David Thomas Parsons | The Butler family

      John Parsons     

John Parsons was born in the parish of Chipping Norton in Oxfordshire on 28th of September 1904. His father was Arthur Thomas Parsons, his mother was Sarah Anne Parsons (A Boscott by birth). He had two sisters (Mary and Agnes) and a brother Arthur Thomas (Arthur went on to become huntsman to the Flint and Denbigh foxhounds) . He also had a half brother George (Boscott). They lived at 32 Rock Hill in Chipping Norton and later, before Johns marriage at number 9.

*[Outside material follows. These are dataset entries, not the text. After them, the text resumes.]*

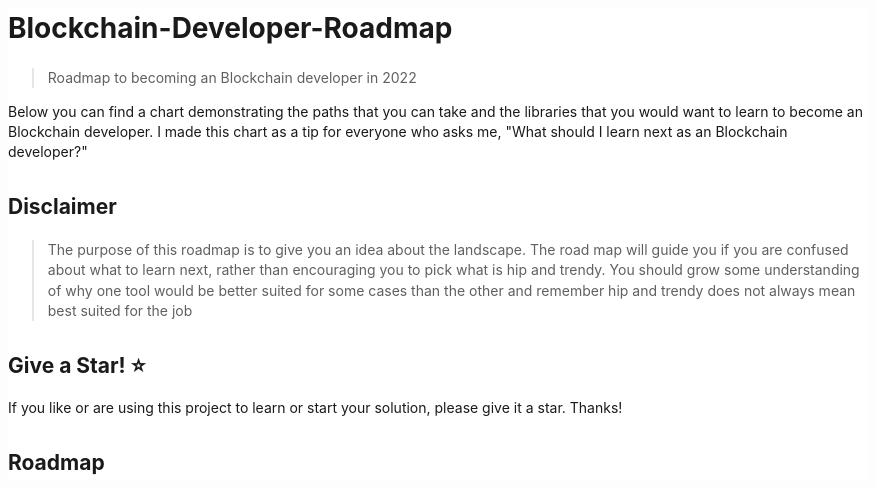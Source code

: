 # Blockchain-Developer-Roadmap

> Roadmap to becoming an Blockchain developer in 2022

Below you can find a chart demonstrating the paths that you can take and the libraries that you would want to learn to become an Blockchain developer. I made this chart as a tip for everyone who asks me, "What should I learn next as an Blockchain developer?"

## Disclaimer

> The purpose of this roadmap is to give you an idea about the landscape. The road map will guide you if you are confused about what to learn next, rather than encouraging you to pick what is hip and trendy. You should grow some understanding of why one tool would be better suited for some cases than the other and remember hip and trendy does not always mean best suited for the job

## Give a Star! :star:

If you like or are using this project to learn or start your solution, please give it a star. Thanks!

## Roadmap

A devout Catholic, he worked on the Heythrop and Ditchley estates as a farm laborer and married Phyllis Knight (again, of Chipping Norton) at The Holy Trinity in Chipping Norton on 26th of March 1927 and moved to Fulwell nr. Enstone in the parish of Spelsbury where his sons David (my father) and Anthony were born.

In 1923 John Parsons enlisted into the Royal Regiment of Artillery (Royal Garrison Artillery) as a Gunner and had his training from 1923-1926 at Aldershot as a Gunner and at Newcome Barracks in Lark Hill as a field Cook. On the 11th of February 1926 he was transferred into the regular army Reserve.

After war breaking out in 1939, John went to Europe with the B.E.F (as part of the Royal Artillery: number 5376021, 3rd Corps, 44th Home Counties Infantry Division, 58th Field Regiment serving under MAJOR-GENERAL E. A. OSBORNE) on the 1st of January 1940.

Royal Artillery Cap Badge "Where right and glory lead us"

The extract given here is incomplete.